Page MenuHomePhabricator

No proper handling of multivalued fields
Open, MediumPublic

Description

Fields can have multiple values, in several different ways:

  • some file metadata (EXIF etc) fields can have multiple values
  • we parse some data from HTML code of license templates; some images have multiple license templates
  • sometimes the same property can have a value from both the file and the description
  • categories, and any properties based on categories, are in many-to-many relation with images
  • (there are also multi-languaged values which can be multivalued when all languages are requested, but we already deal with that)

Right now we handle this in a very hacky way for some fields (e.g. concatenate categories with "|") and don't handle it at all for most (one of the values is selected by some random aspect of the code). This will be especially problematic if we want to use CommonsMetadata as a helper tool for the Wikidata migration.

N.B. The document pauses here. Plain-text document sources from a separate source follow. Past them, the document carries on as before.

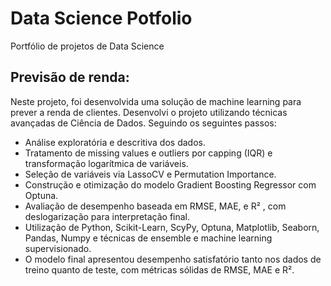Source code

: # Data Science Potfolio
Portfólio de projetos de Data Science
## Previsão de renda:
Neste projeto, foi desenvolvida uma solução de machine learning para prever a renda de clientes. Desenvolvi o projeto utilizando técnicas avançadas de Ciência de Dados. Seguindo os seguintes passos:

- Análise exploratória e descritiva dos dados.
- Tratamento de missing values e outliers por capping (IQR) e transformação logarítmica de variáveis.
- Seleção de variáveis via LassoCV e Permutation Importance.
- Construção e otimização do modelo Gradient Boosting Regressor com Optuna.
- Avaliação de desempenho baseada em RMSE, MAE, e R² , com deslogarização para interpretação final.
- Utilização de Python, Scikit-Learn, ScyPy, Optuna, Matplotlib, Seaborn, Pandas, Numpy e técnicas de ensemble e machine learning supervisionado.
- O modelo final apresentou desempenho satisfatório tanto nos dados de treino quanto de teste, com métricas sólidas de RMSE, MAE e R².
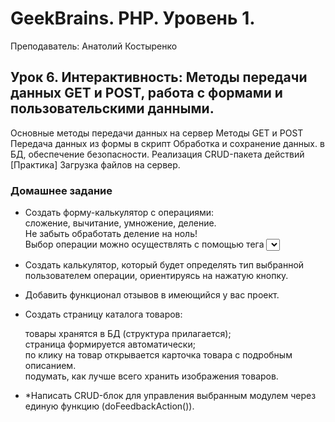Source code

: # GeekBrains. PHP. Уровень 1.

Преподаватель: Анатолий Костыренко

## Урок 6. Интерактивность: Методы передачи данных GET и POST, работа с формами и пользовательскими данными.
Основные методы передачи данных на сервер Методы GET и POST Передача данных из формы в скрипт Обработка и сохранение данных. в БД, обеспечение безопасности. Реализация CRUD-пакета действий [Практика] Загрузка файлов на сервер.

### Домашнее задание  

 - Создать форму-калькулятор с операциями:  
   сложение, вычитание, умножение, деление.  
Не забыть обработать деление на ноль!  
Выбор операции можно осуществлять с помощью тега <select>.  
   
 - Создать калькулятор, который будет определять тип выбранной пользователем операции, ориентируясь на нажатую кнопку.  

 - Добавить функционал отзывов в имеющийся у вас проект.  

 - Создать страницу каталога товаров:  

    товары хранятся в БД (структура прилагается);  
    страница формируется автоматически;  
    по клику на товар открывается карточка товара с подробным описанием.  
    подумать, как лучше всего хранить изображения товаров.  

 - *Написать CRUD-блок для управления выбранным модулем через единую функцию (doFeedbackAction()).  
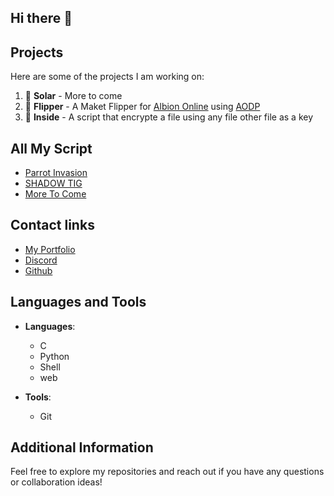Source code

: ## Hi there 👋

<!--
**Chahalor/Chahalor** is a ✨ _special_ ✨ repository because its `README.md` (this file) appears on your GitHub profile.

Here are some ideas to get you started:

- 🔭 I’m currently working on ...
- 🌱 I’m currently learning ...
- 👯 I’m looking to collaborate on ...
- 🤔 I’m looking for help with ...
- 💬 Ask me about ...
- 📫 How to reach me: ...
- 😄 Pronouns: ...
- ⚡ Fun fact: ...
-->

## Projects

Here are some of the projects I am working on:

1. 🌻 **Solar** - More to come
2. 🏦 **Flipper** - A Maket Flipper for [Albion Online](https://albiononline.com/home) using [AODP](https://www.albion-online-data.com/)
3. 📁 **Inside** - A script that encrypte a file using any file other file as a key

## All My Script

- [Parrot Invasion](https://chahalor.github.io//parrot)
- [SHADOW TIG](https://chahalor.github.io//tig)
- [More To Come](https://github.com/Chahalor?tab=repositories)

## Contact links

- [My Portfolio](https://chahalor.github.io)
- [Discord](discord.com/users/chahalor)
- [Github](https://github.com/Chahalor)

## Languages and Tools

- **Languages**: 
	- C
	- Python
	- Shell
	- web

- **Tools**:
	- Git

## Additional Information

Feel free to explore my repositories and reach out if you have any questions or collaboration ideas!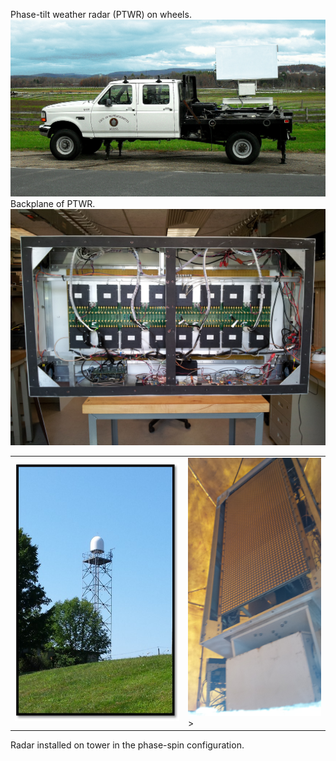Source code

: Phase-tilt weather radar (PTWR) on wheels. 
<img src="images/PTWRonWheels.jpg?raw=true"/>
Backplane of PTWR. 
<img src="images/PTWRinside.jpg?raw=true"/>


<table><tr>
<td><img src="images/radartower.jpg?raw=true"  width="300" height="413"> </td>
<td> <img src="images/phaseSpin.jpg?raw=true"  width="232" height="413">> </td>
</tr></table>
Radar installed on tower in the phase-spin configuration.
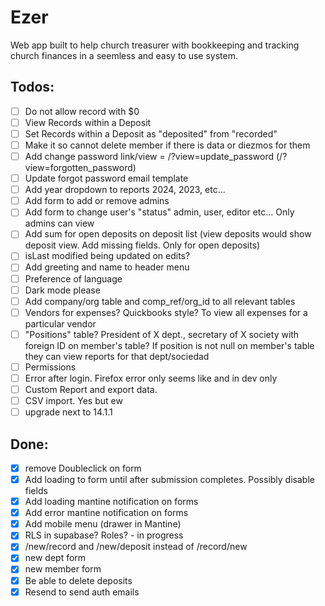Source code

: # Ezer

Web app built to help church treasurer with bookkeeping and tracking church finances in a seemless and easy to use system.

## Todos:

-   [ ] Do not allow record with $0 
-   [ ] View Records within a Deposit
-   [ ] Set Records within a Deposit as "deposited" from "recorded"
-   [ ] Make it so cannot delete member if there is data or diezmos for them
-   [ ] Add change password link/view = /?view=update_password (/?view=forgotten_password)
-   [ ] Update forgot password email template
-   [ ] Add year dropdown to reports 2024, 2023, etc...
-   [ ] Add form to add or remove admins
-   [ ] Add form to change user's "status" admin, user, editor etc... Only admins can view
-   [ ] Add sum for open deposits on deposit list (view deposits would show deposit view. Add missing fields. Only for open deposits)
-   [ ] isLast modified being updated on edits?
-   [ ] Add greeting and name to header menu
-   [ ] Preference of language
-   [ ] Dark mode please
-   [ ] Add company/org table and comp_ref/org_id to all relevant tables
-   [ ] Vendors for expenses? Quickbooks style? To view all expenses for a particular vendor
-   [ ] "Positions" table? President of X dept., secretary of X society with foreign ID on member's table? If position is not null on member's table they can view reports for that dept/sociedad
-   [ ] Permissions
-   [ ] Error after login. Firefox error only seems like and in dev only
-   [ ] Custom Report and export data.
-   [ ] CSV import. Yes but ew
-   [ ] upgrade next to 14.1.1

## Done:

-   [x] remove Doubleclick on form
-   [x] Add loading to form until after submission completes. Possibly disable fields
-   [x] Add loading mantine notification on forms
-   [x] Add error mantine notification on forms
-   [x] Add mobile menu (drawer in Mantine)
-   [x] RLS in supabase? Roles? - in progress
-   [x] /new/record and /new/deposit instead of /record/new
-   [x] new dept form
-   [x] new member form
-   [x] Be able to delete deposits
-   [x] Resend to send auth emails
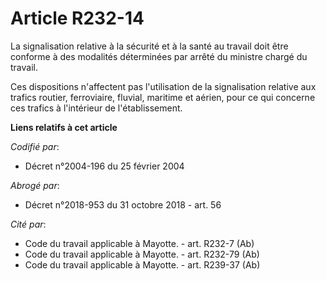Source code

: # Article R232-14

La signalisation relative à la sécurité et à la santé au travail doit être conforme à des modalités déterminées par arrêté du
ministre chargé du travail.

Ces dispositions n'affectent pas l'utilisation de la signalisation relative aux trafics routier, ferroviaire, fluvial,
maritime et aérien, pour ce qui concerne ces trafics à l'intérieur de l'établissement.

**Liens relatifs à cet article**

_Codifié par_:

  - Décret n°2004-196 du 25 février 2004

_Abrogé par_:

  - Décret n°2018-953 du 31 octobre 2018 - art. 56

_Cité par_:

  - Code du travail applicable à Mayotte. - art. R232-7 (Ab)
  - Code du travail applicable à Mayotte. - art. R232-79 (Ab)
  - Code du travail applicable à Mayotte. - art. R239-37 (Ab)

A proper multivalue handling should probably be able to:

  • indicate whether or not the given field is multivalued
  • indicate the source (e.g. if one of the values comes from the file, the other from the description, we should be able to somehow tell that)
  • synchronize properties somehow (e.g. a multilicensed image will have multiple license names and multiple license URLs; the user of the API has to be able to match the right name to the right link)

Version: unspecified
Severity: normal

Details

Reference
bz57259

Event Timeline

bzimport raised the priority of this task from to Medium.Nov 22 2014, 2:24 AM
bzimport added a project: CommonsMetadata.
bzimport set Reference to bz57259.

We already use arrays with _type key for multilanguaged arrays (even though it is an ugly hack), so it seems logical to use the same format (_type=ul, see [1]) for multivalued properties.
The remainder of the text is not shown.